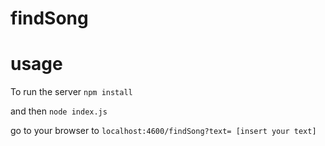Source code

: # findSong


# usage
To run the server 
`npm install`

and then
`node index.js`

go to your browser to `localhost:4600/findSong?text= [insert your text]`
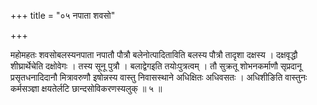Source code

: +++
title = "०५ नपाता शवसो"

+++

महोमहतः शवसोबलस्यनपाता नपातौ पौत्रौ बलेनोत्पादिताविति बलस्य पौत्रौ तादृशा दक्षस्य । दक्षवृद्धौ शीघ्रार्थेचेति दक्षोवेगः । तस्य सूनू पुत्रौ । बलाद्वेगइति तयोःपुत्रत्वम् । तौ सुक्रतू शोभनकर्माणौ सृप्रदानू प्रसृतधनादिदानौ मित्रावरुणौ इषोन्नस्य वास्तु निवासस्थाने अधिक्षितः अधिवसतः । अधिशीङिति वास्तुनः कर्मसञ्ज्ञा क्षयतेर्लटि छान्दसोविकरणस्यलुक् ॥ ५ ॥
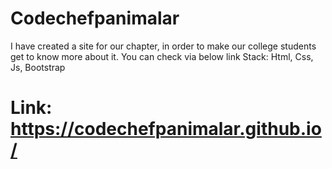 # Codechefpanimalar
I have created a site for our chapter, in order to make our college students get to know more about it.
You can check via below link
Stack: Html, Css, Js, Bootstrap
# Link: https://codechefpanimalar.github.io/
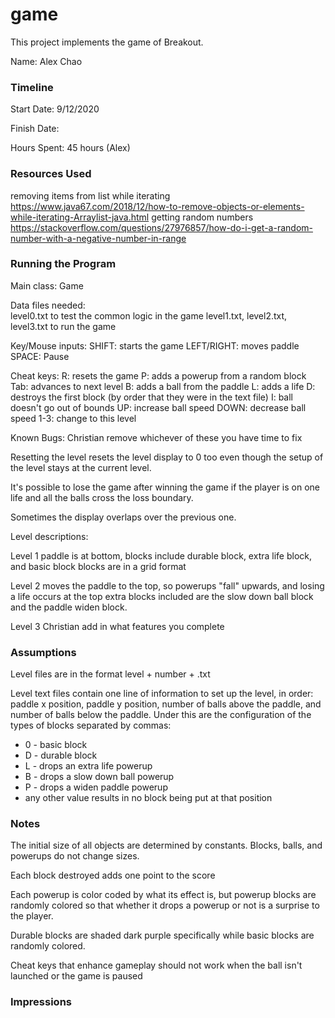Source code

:game
====

This project implements the game of Breakout.

Name: Alex Chao

### Timeline

Start Date: 9/12/2020

Finish Date: 

Hours Spent: 45 hours (Alex)


### Resources Used
removing items from list while iterating
https://www.java67.com/2018/12/how-to-remove-objects-or-elements-while-iterating-Arraylist-java.html
getting random numbers
https://stackoverflow.com/questions/27976857/how-do-i-get-a-random-number-with-a-negative-number-in-range


### Running the Program

Main class: Game 

Data files needed:  
level0.txt to test the common logic in the game
level1.txt, level2.txt, level3.txt to run the game 

Key/Mouse inputs:
SHIFT: starts the game 
LEFT/RIGHT: moves paddle 
SPACE: Pause

Cheat keys:
R: resets the game
P: adds a powerup from a random block 
Tab: advances to next level 
B: adds a ball from the paddle
L: adds a life
D: destroys the first block (by order that they were in the text file)
I: ball doesn't go out of bounds
UP: increase ball speed
DOWN: decrease ball speed
1-3: change to this level

Known Bugs:
Christian remove whichever of these you have time to fix 

Resetting the level resets the level display to 0 too even though the setup of the level stays at 
the current level. 

It's possible to lose the game after winning the game if the player is on one life and all the balls
cross the loss boundary. 

Sometimes the display overlaps over the previous one. 


Level descriptions: 

Level 1 paddle is at bottom, blocks include durable block, extra life block, and basic block 
blocks are in a grid format

Level 2 moves the paddle to the top, so powerups "fall" upwards, and losing a life occurs at the top
extra blocks included are the slow down ball block and the paddle widen block. 

Level 3 Christian add in what features you complete


### Assumptions

Level files are in the format level + number + .txt

Level text files contain one line of information to set up the level, in order: paddle x position, 
paddle y position, number of balls above the paddle, and number of balls below the paddle. Under
this are the configuration of the types of blocks separated by commas: 
* 0 - basic block
* D - durable block 
* L - drops an extra life powerup
* B - drops a slow down ball powerup
* P - drops a widen paddle powerup
* any other value results in no block being put at that position 

### Notes

The initial size of all objects are determined by constants. Blocks, balls, and powerups do not 
change sizes. 

Each block destroyed adds one point to the score 

Each powerup is color coded by what its effect is, but powerup blocks are randomly colored so that 
whether it drops a powerup or not is a surprise to the player.

Durable blocks are shaded dark purple specifically while basic blocks are randomly colored. 

Cheat keys that enhance gameplay should not work when the ball isn't launched or the game is paused 
### Impressions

§ Task to complete: What is the number of lines in the entries above that contain the word "resets"? Answer with that number only.

§ Solution to the problem: 2